Sportanlagen in Laas und Tschengls, Vinschgau
Rücksicht, aber keine Anbiederung

Wie vielerorts in Südtirol herrscht auch in der westlichsten Region, dem Vinschgau, seit einiger Zeit architektonische Aufbruchstimmung. So hat seit Inkrafttreten des Autonomiestatus‘ Südtirols 1992 die öffentliche Hand viel Geld in neue Infrastrukturbauten wie Schulhäuser, Verwaltungsbauten oder Sportplätze investiert.

  • Architekt: Arnold Gapp
    Tragwerksplanung: Siegfried Pohl
  • Text: Judit Solt
    Fotos: Jürgen Eheim, Ludwig Thalheimer
Dem Reisenden, der von der Schweiz über den Ofenpass ins Vinschgau fährt, fällt in erster Linie nicht die zumeist bemerkenswerte Qualität der Gebäude auf, sondern vor allem ihre feinfühlige Einbindung in den landschaftlichen und baulichen Kontext. Wer die ausfransenden Ortschaften und die zersiedelten Hänge des Engadins kennt, kann sich über die Sorgfalt, mit der Siedlung und Landschaft voneinander geschieden sind, nur wundern: Bereits seit 1972 regelt in Südtirol ein restriktives Gesetz das Bauen im Landwirtschaftsgebiet und in der Landschaft. Ebenso erstaunlich erscheint die Selbstverständlichkeit, mit der sich moderne Gebäude in historische Dörfer einfügen. Die Vorschriften verlangen zwar eine Anpassung von Neubauten an ihre Umgebung, schließen eine zeitgenössische Architektursprache aber nicht aus. Tourismusbunker im »Alpinen Stil«, Jumbochalets und pseudo-vernakuläre Einkaufszentren sieht man im Vinschgau daher relativ selten – was wohl auch damit zu tun hat, dass diese Region den wirtschaftlichen Aufschwung später zu spüren bekommen hat als der Rest Südtirols. Der Hauptort des Vinschgaus, die von Apfelkulturen umgebene Gemeinde Schlanders, zählt gerade einmal etwa 6000 Einwohner.
Selbstbewusster Pavillon
Besonders gelungene Beispiele für die Symbiose von Landschaft, historischem Umfeld und moderner Architektur stellen zwei Sportanlagen in der Gemeinde Laas beziehungsweise in deren Fraktion Tschengls dar. Beide stammen vom Architekten Arnold Gapp, sind im Auftrag der öffentlichen Hand entstanden und wurden kürzlich fertiggestellt. Und beide zeichnen sich durch eine einfache Anordnung sowie eine reduzierte Formensprache aus – interessanter sind indes die Unterschiede der Anlagen, welche die individuellen Anforderungen der jeweiligen Ortschaften widerspiegeln.
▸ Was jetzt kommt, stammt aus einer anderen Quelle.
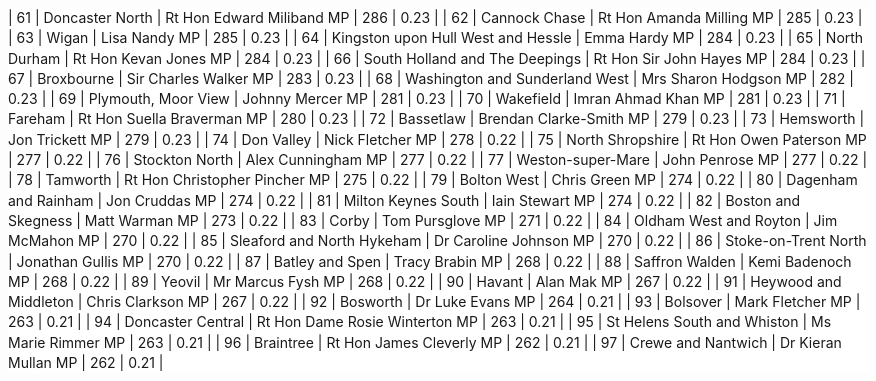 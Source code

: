 | 61 | Doncaster North | Rt Hon Edward Miliband MP | 286 | 0.23 |
| 62 | Cannock Chase | Rt Hon Amanda Milling MP | 285 | 0.23 |
| 63 | Wigan | Lisa Nandy MP | 285 | 0.23 |
| 64 | Kingston upon Hull West and Hessle | Emma Hardy MP | 284 | 0.23 |
| 65 | North Durham | Rt Hon Kevan Jones MP | 284 | 0.23 |
| 66 | South Holland and The Deepings | Rt Hon Sir John Hayes MP | 284 | 0.23 |
| 67 | Broxbourne | Sir Charles Walker MP | 283 | 0.23 |
| 68 | Washington and Sunderland West | Mrs Sharon Hodgson MP | 282 | 0.23 |
| 69 | Plymouth, Moor View | Johnny Mercer MP | 281 | 0.23 |
| 70 | Wakefield | Imran Ahmad Khan MP | 281 | 0.23 |
| 71 | Fareham | Rt Hon Suella Braverman MP | 280 | 0.23 |
| 72 | Bassetlaw | Brendan Clarke-Smith MP | 279 | 0.23 |
| 73 | Hemsworth | Jon Trickett MP | 279 | 0.23 |
| 74 | Don Valley | Nick Fletcher MP | 278 | 0.22 |
| 75 | North Shropshire | Rt Hon Owen Paterson MP | 277 | 0.22 |
| 76 | Stockton North | Alex Cunningham MP | 277 | 0.22 |
| 77 | Weston-super-Mare | John Penrose MP | 277 | 0.22 |
| 78 | Tamworth | Rt Hon Christopher Pincher MP | 275 | 0.22 |
| 79 | Bolton West | Chris Green MP | 274 | 0.22 |
| 80 | Dagenham and Rainham | Jon Cruddas MP | 274 | 0.22 |
| 81 | Milton Keynes South | Iain Stewart MP | 274 | 0.22 |
| 82 | Boston and Skegness | Matt Warman MP | 273 | 0.22 |
| 83 | Corby | Tom Pursglove MP | 271 | 0.22 |
| 84 | Oldham West and Royton | Jim McMahon MP | 270 | 0.22 |
| 85 | Sleaford and North Hykeham | Dr Caroline Johnson MP | 270 | 0.22 |
| 86 | Stoke-on-Trent North | Jonathan Gullis MP | 270 | 0.22 |
| 87 | Batley and Spen | Tracy Brabin MP | 268 | 0.22 |
| 88 | Saffron Walden | Kemi Badenoch MP | 268 | 0.22 |
| 89 | Yeovil | Mr Marcus Fysh MP | 268 | 0.22 |
| 90 | Havant | Alan Mak MP | 267 | 0.22 |
| 91 | Heywood and Middleton | Chris Clarkson MP | 267 | 0.22 |
| 92 | Bosworth | Dr Luke Evans MP | 264 | 0.21 |
| 93 | Bolsover | Mark Fletcher MP | 263 | 0.21 |
| 94 | Doncaster Central | Rt Hon Dame Rosie Winterton MP | 263 | 0.21 |
| 95 | St Helens South and Whiston | Ms Marie Rimmer MP | 263 | 0.21 |
| 96 | Braintree | Rt Hon James Cleverly MP | 262 | 0.21 |
| 97 | Crewe and Nantwich | Dr Kieran Mullan MP | 262 | 0.21 | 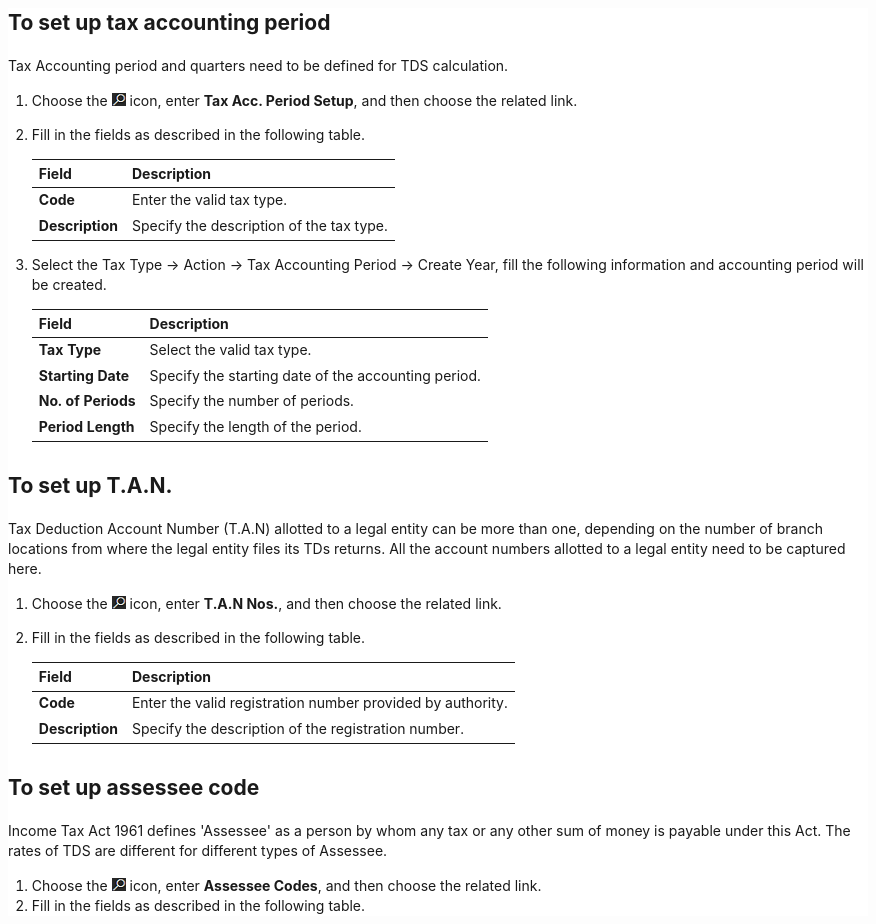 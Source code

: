 ## To set up tax accounting period

Tax Accounting period and quarters need to be defined for TDS calculation.

1. Choose the ![Search for Page or Report](image/search_small.png "Search for Page or Report icon") icon, enter **Tax Acc. Period Setup**, and then choose the related link. 
2. Fill in the fields as described in the following table.   

    |Field|Description|  
    |---------------------------------|---------------------------------------|   
    |**Code**|Enter the valid tax type.|  
    |**Description**|Specify the description of the tax type.|

3. Select the Tax Type -> Action -> Tax Accounting Period -> Create Year, fill the following information and accounting period will be created.
    
    |Field|Description|  
    |---------------------------------|---------------------------------------|   
    |**Tax Type**|Select the valid tax type.|  
    |**Starting Date**|Specify the starting date of the accounting period.|
    |**No. of Periods**|Specify the number of periods.|
    |**Period Length**|Specify the length of the period.|

## To set up T.A.N.

Tax Deduction Account Number (T.A.N) allotted to a legal entity can be more than one, depending on the number of branch locations from where the legal entity files its TDs returns. All the account numbers allotted to a legal entity need to be captured here.

1. Choose the ![Search for Page or Report](image/search_small.png "Search for Page or Report icon") icon, enter **T.A.N Nos.**, and then choose the related link. 
2. Fill in the fields as described in the following table.   

    |Field|Description|  
    |---------------------------------|---------------------------------------|
    |**Code**|Enter the valid registration number provided by authority.|  
    |**Description**|Specify the description of the registration number.|
    

## To set up assessee code

Income Tax Act 1961 defines 'Assessee' as a person by whom any tax or any other sum of money is payable under this Act. The rates of TDS are different for different types of Assessee.

1. Choose the ![Search for Page or Report](image/search_small.png "Search for Page or Report icon") icon, enter **Assessee Codes**, and then choose the related link. 
2. Fill in the fields as described in the following table.   
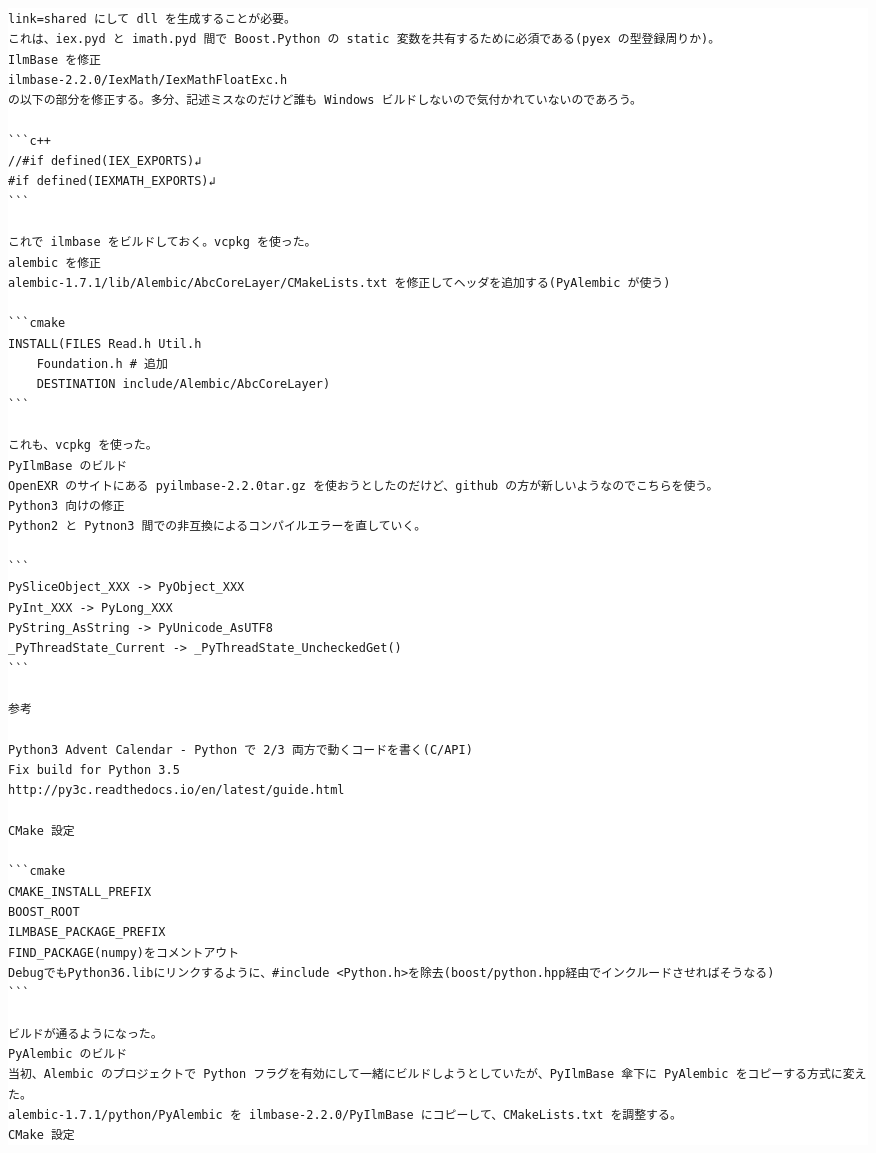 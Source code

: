     link=shared にして dll を生成することが必要。
    これは、iex.pyd と imath.pyd 間で Boost.Python の static 変数を共有するために必須である(pyex の型登録周りか)。
    IlmBase を修正
    ilmbase-2.2.0/IexMath/IexMathFloatExc.h
    の以下の部分を修正する。多分、記述ミスなのだけど誰も Windows ビルドしないので気付かれていないのであろう。

    ```c++
    //#if defined(IEX_EXPORTS)↲
    #if defined(IEXMATH_EXPORTS)↲
    ```

    これで ilmbase をビルドしておく。vcpkg を使った。
    alembic を修正
    alembic-1.7.1/lib/Alembic/AbcCoreLayer/CMakeLists.txt を修正してヘッダを追加する(PyAlembic が使う)

    ```cmake
    INSTALL(FILES Read.h Util.h
        Foundation.h # 追加
        DESTINATION include/Alembic/AbcCoreLayer)
    ```

    これも、vcpkg を使った。
    PyIlmBase のビルド
    OpenEXR のサイトにある pyilmbase-2.2.0tar.gz を使おうとしたのだけど、github の方が新しいようなのでこちらを使う。
    Python3 向けの修正
    Python2 と Pytnon3 間での非互換によるコンパイルエラーを直していく。

    ```
    PySliceObject_XXX -> PyObject_XXX
    PyInt_XXX -> PyLong_XXX
    PyString_AsString -> PyUnicode_AsUTF8
    _PyThreadState_Current -> _PyThreadState_UncheckedGet()
    ```

    参考

    Python3 Advent Calendar - Python で 2/3 両方で動くコードを書く(C/API)
    Fix build for Python 3.5
    http://py3c.readthedocs.io/en/latest/guide.html

    CMake 設定

    ```cmake
    CMAKE_INSTALL_PREFIX
    BOOST_ROOT
    ILMBASE_PACKAGE_PREFIX
    FIND_PACKAGE(numpy)をコメントアウト
    DebugでもPython36.libにリンクするように、#include <Python.h>を除去(boost/python.hpp経由でインクルードさせればそうなる)
    ```

    ビルドが通るようになった。
    PyAlembic のビルド
    当初、Alembic のプロジェクトで Python フラグを有効にして一緒にビルドしようとしていたが、PyIlmBase 傘下に PyAlembic をコピーする方式に変えた。
    alembic-1.7.1/python/PyAlembic を ilmbase-2.2.0/PyIlmBase にコピーして、CMakeLists.txt を調整する。
    CMake 設定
Das Sportzentrum in Laas ist schlicht: ein Fußballfeld und ein länglicher Glaspavillon mit ausladendem Flachdach, das von filigranen schwarzen Stahlstützen getragen wird und zu schweben scheint. Tatsächlich handelt es sich um eine Holzkonstruktion mit zwei Flächen und dazwischen liegenden Stegen, wie sie auch im Flugzeugbau zur Anwendung kommt. Die feingliedrigen Fensterrahmen sind ebenfalls schwarz und tragen dazu bei, das Gebäude trotz seiner beachtlichen Größe gleichsam in der Landschaft verschwinden zu lassen; tagsüber blickt man mühelos hindurch.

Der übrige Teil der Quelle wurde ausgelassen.